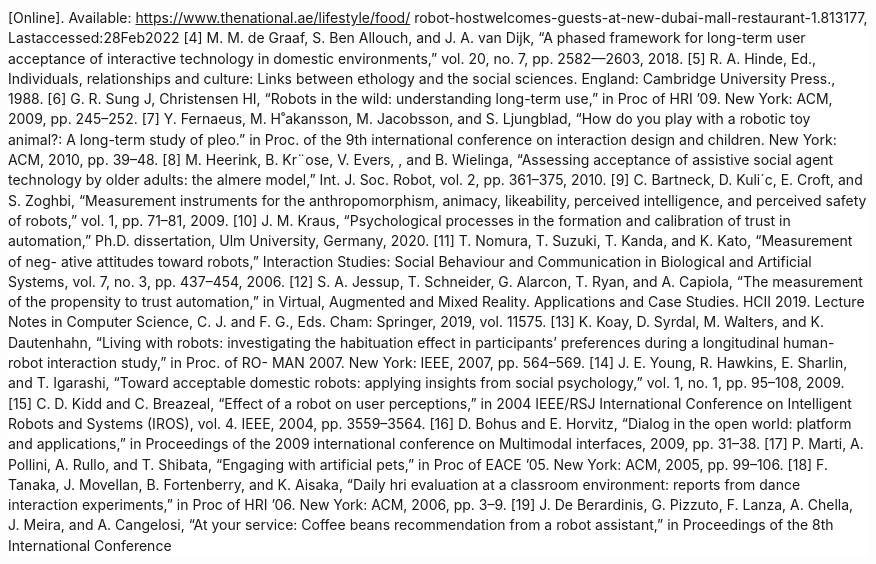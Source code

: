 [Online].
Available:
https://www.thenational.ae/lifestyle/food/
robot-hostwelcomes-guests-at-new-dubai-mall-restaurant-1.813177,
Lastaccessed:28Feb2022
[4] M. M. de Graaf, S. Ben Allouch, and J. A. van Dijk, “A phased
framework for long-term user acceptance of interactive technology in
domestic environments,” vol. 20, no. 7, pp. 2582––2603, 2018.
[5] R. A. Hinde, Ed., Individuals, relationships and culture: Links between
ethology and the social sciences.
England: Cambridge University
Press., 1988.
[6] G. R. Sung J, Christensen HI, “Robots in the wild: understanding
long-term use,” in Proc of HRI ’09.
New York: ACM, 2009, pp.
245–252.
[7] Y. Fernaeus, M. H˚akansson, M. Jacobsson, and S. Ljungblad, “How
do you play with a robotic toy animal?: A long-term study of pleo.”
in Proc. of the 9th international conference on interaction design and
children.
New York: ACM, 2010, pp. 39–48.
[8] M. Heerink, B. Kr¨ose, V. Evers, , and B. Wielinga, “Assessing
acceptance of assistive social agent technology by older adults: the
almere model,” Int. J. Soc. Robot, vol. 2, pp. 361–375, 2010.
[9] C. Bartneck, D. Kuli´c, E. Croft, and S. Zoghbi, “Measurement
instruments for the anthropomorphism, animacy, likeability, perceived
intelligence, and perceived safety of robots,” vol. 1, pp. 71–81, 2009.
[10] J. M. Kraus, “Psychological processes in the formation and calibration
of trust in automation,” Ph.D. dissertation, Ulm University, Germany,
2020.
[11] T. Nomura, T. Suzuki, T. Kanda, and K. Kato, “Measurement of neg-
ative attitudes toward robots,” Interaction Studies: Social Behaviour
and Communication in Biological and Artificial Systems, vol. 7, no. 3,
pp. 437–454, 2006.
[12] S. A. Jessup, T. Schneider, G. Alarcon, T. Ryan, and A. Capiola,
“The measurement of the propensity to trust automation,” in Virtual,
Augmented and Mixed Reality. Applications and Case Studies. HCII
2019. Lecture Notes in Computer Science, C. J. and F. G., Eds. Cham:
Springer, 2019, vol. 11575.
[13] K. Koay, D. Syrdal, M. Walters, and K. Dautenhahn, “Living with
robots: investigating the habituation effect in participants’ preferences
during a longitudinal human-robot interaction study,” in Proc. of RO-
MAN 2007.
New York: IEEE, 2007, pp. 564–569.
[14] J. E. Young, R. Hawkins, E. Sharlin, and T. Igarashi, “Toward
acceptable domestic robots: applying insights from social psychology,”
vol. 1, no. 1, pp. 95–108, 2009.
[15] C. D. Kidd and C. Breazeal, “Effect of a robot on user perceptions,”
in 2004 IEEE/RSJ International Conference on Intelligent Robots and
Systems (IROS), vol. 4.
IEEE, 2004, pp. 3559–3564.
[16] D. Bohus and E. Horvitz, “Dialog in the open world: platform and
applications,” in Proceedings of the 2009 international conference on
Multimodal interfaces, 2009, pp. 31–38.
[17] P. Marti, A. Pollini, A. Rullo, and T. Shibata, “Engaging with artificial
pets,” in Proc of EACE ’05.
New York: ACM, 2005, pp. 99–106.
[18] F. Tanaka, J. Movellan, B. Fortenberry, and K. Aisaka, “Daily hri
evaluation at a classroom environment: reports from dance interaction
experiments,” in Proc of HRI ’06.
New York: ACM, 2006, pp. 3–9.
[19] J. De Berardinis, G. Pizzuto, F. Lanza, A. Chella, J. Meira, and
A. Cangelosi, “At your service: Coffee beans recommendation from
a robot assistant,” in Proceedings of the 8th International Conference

==============================

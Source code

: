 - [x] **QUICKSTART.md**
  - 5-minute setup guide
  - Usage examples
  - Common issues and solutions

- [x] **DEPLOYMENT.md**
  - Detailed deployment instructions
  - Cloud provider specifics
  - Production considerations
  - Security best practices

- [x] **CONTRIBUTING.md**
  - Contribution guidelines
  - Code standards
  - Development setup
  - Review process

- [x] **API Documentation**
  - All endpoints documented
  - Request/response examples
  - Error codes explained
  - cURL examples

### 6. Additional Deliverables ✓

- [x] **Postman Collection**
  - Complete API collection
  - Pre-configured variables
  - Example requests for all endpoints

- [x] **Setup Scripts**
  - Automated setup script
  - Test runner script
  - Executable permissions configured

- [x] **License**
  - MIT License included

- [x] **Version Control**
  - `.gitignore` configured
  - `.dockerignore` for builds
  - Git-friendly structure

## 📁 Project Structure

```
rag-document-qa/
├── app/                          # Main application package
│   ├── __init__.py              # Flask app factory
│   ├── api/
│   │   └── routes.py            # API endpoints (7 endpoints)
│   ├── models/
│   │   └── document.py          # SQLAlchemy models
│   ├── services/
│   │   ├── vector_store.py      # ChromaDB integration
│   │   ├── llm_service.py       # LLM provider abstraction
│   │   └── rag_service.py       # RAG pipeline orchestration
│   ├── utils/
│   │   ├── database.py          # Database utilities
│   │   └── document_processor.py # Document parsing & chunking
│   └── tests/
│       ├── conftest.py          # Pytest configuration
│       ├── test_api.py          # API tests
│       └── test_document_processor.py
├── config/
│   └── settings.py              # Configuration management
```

==============================

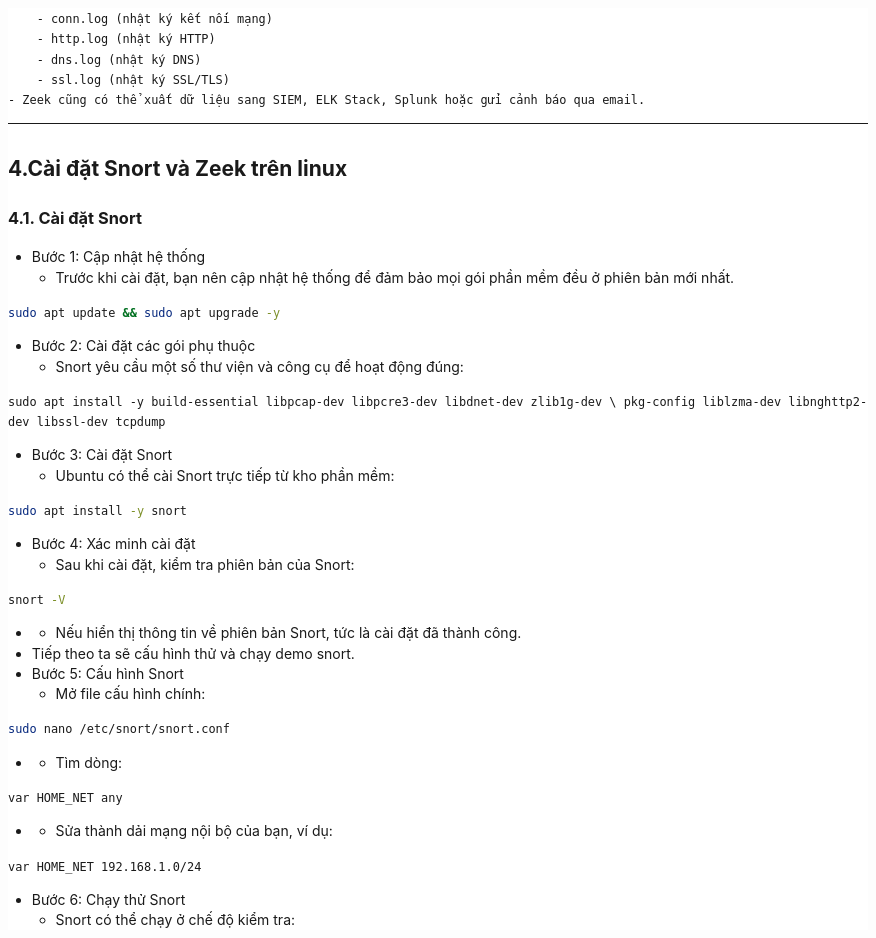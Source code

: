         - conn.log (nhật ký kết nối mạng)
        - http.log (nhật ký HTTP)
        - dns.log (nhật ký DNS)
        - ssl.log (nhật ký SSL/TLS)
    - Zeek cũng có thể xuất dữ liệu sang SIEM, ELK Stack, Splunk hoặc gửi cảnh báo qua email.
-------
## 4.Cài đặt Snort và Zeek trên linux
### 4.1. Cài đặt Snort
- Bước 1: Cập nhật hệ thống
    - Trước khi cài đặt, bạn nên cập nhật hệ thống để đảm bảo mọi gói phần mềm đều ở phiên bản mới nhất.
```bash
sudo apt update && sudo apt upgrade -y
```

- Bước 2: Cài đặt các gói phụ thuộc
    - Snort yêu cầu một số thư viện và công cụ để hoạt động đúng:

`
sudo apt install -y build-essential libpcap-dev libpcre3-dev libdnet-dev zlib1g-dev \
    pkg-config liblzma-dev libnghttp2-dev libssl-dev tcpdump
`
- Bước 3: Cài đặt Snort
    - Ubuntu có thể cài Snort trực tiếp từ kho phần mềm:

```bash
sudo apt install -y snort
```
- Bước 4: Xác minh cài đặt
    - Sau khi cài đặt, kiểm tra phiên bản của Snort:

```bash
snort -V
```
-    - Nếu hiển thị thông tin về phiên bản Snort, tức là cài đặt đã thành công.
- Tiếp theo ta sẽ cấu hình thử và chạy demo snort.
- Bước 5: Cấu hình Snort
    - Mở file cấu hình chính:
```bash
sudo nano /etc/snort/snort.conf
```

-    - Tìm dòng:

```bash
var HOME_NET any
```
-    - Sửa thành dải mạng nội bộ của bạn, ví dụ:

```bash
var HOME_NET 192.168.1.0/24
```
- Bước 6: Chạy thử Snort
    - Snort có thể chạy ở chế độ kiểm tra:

==============================

In the listing above, find the line containing "- Usage examples" and the line containing "- Executable permissions configured", then quote both, plus every line between them, exactly as written.

  - Usage examples
  - Common issues and solutions

- [x] **DEPLOYMENT.md**
  - Detailed deployment instructions
  - Cloud provider specifics
  - Production considerations
  - Security best practices

- [x] **CONTRIBUTING.md**
  - Contribution guidelines
  - Code standards
  - Development setup
  - Review process

- [x] **API Documentation**
  - All endpoints documented
  - Request/response examples
  - Error codes explained
  - cURL examples

### 6. Additional Deliverables ✓

- [x] **Postman Collection**
  - Complete API collection
  - Pre-configured variables
  - Example requests for all endpoints

- [x] **Setup Scripts**
  - Automated setup script
  - Test runner script
  - Executable permissions configured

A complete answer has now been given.